In January 1999, the NYPD conducted DNA testing on the biological evidence found on Rasheeda Washington's body. The DNA was linked to two Manhattan rape victims in 1995 and 1996 and led to the identity of the offender, Arohn Kee, who was now 25. The NYPD put up a reward of for any information leading to his arrest.

Before he could be arrested, Kee fled New York City for Florida, abducting 16-year-old Angelique Stallings, whom he had groomed during homework tutoring, to come with him, sparking a manhunt across the east coast of the United States. In the weeks after, Kee and Stallings rented many hotels, frequently moving from place to place around Miami. Miami Police stormed his hotel room on the evening of February 19, 1999. They rescued Stalling and flew her back to New York. Kee was soon flown back to New York, where he was charged with the murder of Rasheeda Washington, the kidnapping and false imprisonment of Stalling, and the two rapes from 1995 and 1996. Further testing of his DNA brought to light his involvement in the then unsolved murders of Paola Illera and Johalis Castro, as well as another rape from 1992.

== Trials ==
His trial started in 2000, with Kee being charged in all three murders and three other rapes, to which he pled not guilty. During the trial, Kee took the stand to make a statement in which he ranted that he was being framed, and that the DNA testing that was being used to convict him was fake, even though surviving victims identified him as their rapist. On December 16, 2000, the jury found him guilty of all three murders and the three other rapes. When the verdict was read, Kee yelled "Fuck all of y’all!" At his sentencing in January 2001, he made a statement and apologized for how he had acted at his trial. He was sentenced to three consecutive terms of life imprisonment.

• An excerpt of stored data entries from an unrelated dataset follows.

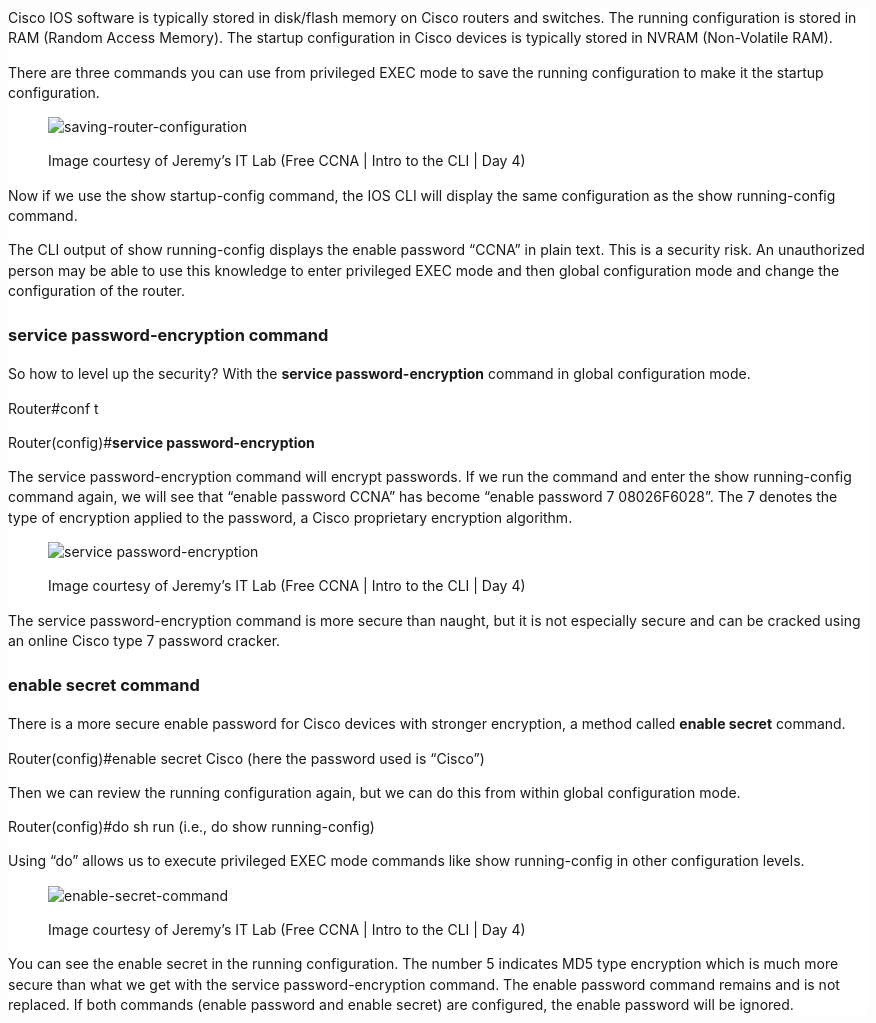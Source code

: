 Cisco IOS software is typically stored in disk/flash memory on Cisco routers and switches. The running configuration is stored in RAM (Random Access Memory). The startup configuration in Cisco devices is typically stored in NVRAM (Non-Volatile RAM).

There are three commands you can use from privileged EXEC mode to save the running configuration to make it the startup configuration.

<figure><img src="https://itnetworkingskills.wordpress.com/wp-content/uploads/2024/05/d3a77-saving-router-configuration-10.webp?w=1201" alt="saving-router-configuration" height="590" width="1201"><figcaption><p>Image courtesy of Jeremy’s IT Lab (Free CCNA | Intro to the CLI | Day 4)</p></figcaption></figure>

Now if we use the show startup-config command, the IOS CLI will display the same configuration as the show running-config command.

The CLI output of show running-config displays the enable password “CCNA” in plain text. This is a security risk. An unauthorized person may be able to use this knowledge to enter privileged EXEC mode and then global configuration mode and change the configuration of the router.

### service password-encryption command

So how to level up the security? With the **service password-encryption** command in global configuration mode.

Router#conf t

Router(config)#**service password-encryption**

The service password-encryption command will encrypt passwords. If we run the command and enter the show running-config command again, we will see that “enable password CCNA” has become “enable password 7 08026F6028”. The 7 denotes the type of encryption applied to the password, a Cisco proprietary encryption algorithm.

<figure><img src="https://itnetworkingskills.wordpress.com/wp-content/uploads/2024/05/14295-service-password-encryption-11.webp?w=945" alt="service password-encryption" height="675" width="945"><figcaption><p>Image courtesy of Jeremy’s IT Lab (Free CCNA | Intro to the CLI | Day 4)</p></figcaption></figure>

The service password-encryption command is more secure than naught, but it is not especially secure and can be cracked using an online Cisco type 7 password cracker.

### enable secret command

There is a more secure enable password for Cisco devices with stronger encryption, a method called **enable secret** command.

Router(config)#enable secret Cisco (here the password used is “Cisco”)

Then we can review the running configuration again, but we can do this from within global configuration mode.

Router(config)#do sh run (i.e., do show running-config)

Using “do” allows us to execute privileged EXEC mode commands like show running-config in other configuration levels.&#x20;

<figure><img src="https://itnetworkingskills.wordpress.com/wp-content/uploads/2024/05/91cae-enable-secret-command-12.webp?w=974" alt="enable-secret-command" height="676" width="974"><figcaption><p>Image courtesy of Jeremy’s IT Lab (Free CCNA | Intro to the CLI | Day 4)</p></figcaption></figure>

You can see the enable secret in the running configuration. The number 5 indicates MD5 type encryption which is much more secure than what we get with the service password-encryption command. The enable password command remains and is not replaced. If both commands (enable password and enable secret) are configured, the enable password will be ignored.&#x20;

After his conviction, authorities continued to conduct DNA testing on unsolved cases in the Harlem area to see if they could link a match in Kee's DNA to the evidence at the crime scenes. The testing was completed in 2004, and after that the NYPD now wanted to charge Kee with the July 1994 unsolved rape of a 17-year-old girl in her Harlem basement apartment. Kee's DNA was a match to the DNA the perpetrator had left on the girl.

His trial was ordered to start in June 2004, but instead of pleading his innocence, he fully admitted what he did, saying that he was now reformed and ready to win forgiveness. During the trial, Kee voiced remorse for what he had done, acknowledging his guilt, and asked for forgiveness during a statement. On August 12, 2004, Kee was sentenced to 20 years in prison for the rape to run concurrent with his three life sentences.